Bi Yuni tertawa. “Sepertinya Bibi tidak harus menunggu lagi jawaban darimu, Nak,” ucapnya kepada Zelda yang diikuti tawa ringan.

“Jawaban apa?” tanya Andri cepat. Dia mengurungkan langkahnya menuju kamar mandi dan berbalik menghampiri ranjang Zelda.

“Bibi tadi bertanya kepada Zelda mengenai sejak kapan kalian menjalin hubungan, tapi belum sempat dijawab,” Bi Yuni mengulangi pertanyaannya tadi.
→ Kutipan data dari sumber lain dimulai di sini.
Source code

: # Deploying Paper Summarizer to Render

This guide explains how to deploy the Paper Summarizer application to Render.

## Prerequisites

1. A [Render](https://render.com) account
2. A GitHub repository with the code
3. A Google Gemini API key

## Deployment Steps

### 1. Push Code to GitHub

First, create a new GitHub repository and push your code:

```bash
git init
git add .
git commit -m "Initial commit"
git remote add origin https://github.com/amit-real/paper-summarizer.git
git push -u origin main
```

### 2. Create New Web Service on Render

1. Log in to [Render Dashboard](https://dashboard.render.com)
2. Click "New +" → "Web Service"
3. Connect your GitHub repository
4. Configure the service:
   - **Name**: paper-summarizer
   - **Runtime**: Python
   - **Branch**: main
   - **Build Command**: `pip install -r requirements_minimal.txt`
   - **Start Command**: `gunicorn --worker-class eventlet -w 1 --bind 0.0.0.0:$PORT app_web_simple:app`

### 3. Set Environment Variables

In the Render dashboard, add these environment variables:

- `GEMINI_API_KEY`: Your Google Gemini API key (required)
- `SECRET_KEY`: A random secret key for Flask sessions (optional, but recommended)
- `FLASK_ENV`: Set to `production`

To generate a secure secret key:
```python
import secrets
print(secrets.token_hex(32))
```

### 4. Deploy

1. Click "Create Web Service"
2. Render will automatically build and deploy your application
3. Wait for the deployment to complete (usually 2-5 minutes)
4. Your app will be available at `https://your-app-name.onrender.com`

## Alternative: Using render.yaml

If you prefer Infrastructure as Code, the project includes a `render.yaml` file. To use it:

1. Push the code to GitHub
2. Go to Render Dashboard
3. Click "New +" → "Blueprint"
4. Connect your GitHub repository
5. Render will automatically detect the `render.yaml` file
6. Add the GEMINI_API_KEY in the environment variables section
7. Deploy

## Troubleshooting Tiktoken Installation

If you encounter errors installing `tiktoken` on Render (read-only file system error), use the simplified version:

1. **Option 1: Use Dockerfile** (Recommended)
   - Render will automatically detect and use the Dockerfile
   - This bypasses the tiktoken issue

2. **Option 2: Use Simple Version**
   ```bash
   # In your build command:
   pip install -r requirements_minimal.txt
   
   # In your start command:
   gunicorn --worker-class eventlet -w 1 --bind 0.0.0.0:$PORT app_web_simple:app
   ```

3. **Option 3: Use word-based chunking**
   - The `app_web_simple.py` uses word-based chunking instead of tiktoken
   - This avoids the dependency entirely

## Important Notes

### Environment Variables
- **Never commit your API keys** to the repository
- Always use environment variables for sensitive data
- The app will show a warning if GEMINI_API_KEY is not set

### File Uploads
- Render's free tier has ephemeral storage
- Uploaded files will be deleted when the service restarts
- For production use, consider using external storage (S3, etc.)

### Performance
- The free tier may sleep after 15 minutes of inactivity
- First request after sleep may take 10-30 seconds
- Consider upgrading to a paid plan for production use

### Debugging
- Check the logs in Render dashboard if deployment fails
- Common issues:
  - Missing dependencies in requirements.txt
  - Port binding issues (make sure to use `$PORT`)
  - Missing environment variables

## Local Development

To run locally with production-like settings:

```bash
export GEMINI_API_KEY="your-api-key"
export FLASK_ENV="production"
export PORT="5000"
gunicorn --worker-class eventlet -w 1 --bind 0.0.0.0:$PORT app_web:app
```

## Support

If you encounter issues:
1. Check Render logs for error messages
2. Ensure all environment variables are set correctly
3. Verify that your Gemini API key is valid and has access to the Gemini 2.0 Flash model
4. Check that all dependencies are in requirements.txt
“Oh itu, kisah kami terbilang unik, Bi. Tidak ada pernyataan cinta seperti pasangan lainnya, tapi hubungan kami serius ke langkah berikutnya, makanya kini Zelda mengandung anakku. Sebenarnya itu semua salahku yang kebablasan menendang bola hingga membobol gawang Zelda, Bi.” Kalimat akhir dari penjelasan Andri langsung membuat Bi Yuni dan Zelda terenyak. Namun, tidak lama setelah itu Bi Yuni tertawa lebar, sedangkan Zelda merasa wajahnya kepanasan dan malu karena kegiatan pribadinya dibicarakan.

“Dasar muda-mudi sekarang, selalu terlambat memikirkan akibat dari tindakannya,” komentar Bi Yuni sambil menggelengkan kepala.

“Ya sudah, sana cepat mandi setelah itu kita makan siang bersama,” tegur Zelda agar Andri tidak semakin membuat wajahnya kepanasan.

“Nak, Bibi tidak bisa berlama-lama di sini. Karena Tuan dan Nyonya pergi, makanya Bibi datang lebih awal,” ucap Bi Yuni. “Bibi pulang sekarang ya,” tambahnya.

Zelda dan Andri tidak bisa menolak permintaan Bi Yuni. Mereka mengangguk dan kembali mengucapkan terima kasih kepada Bi Yuni atas kesediaannya membantu.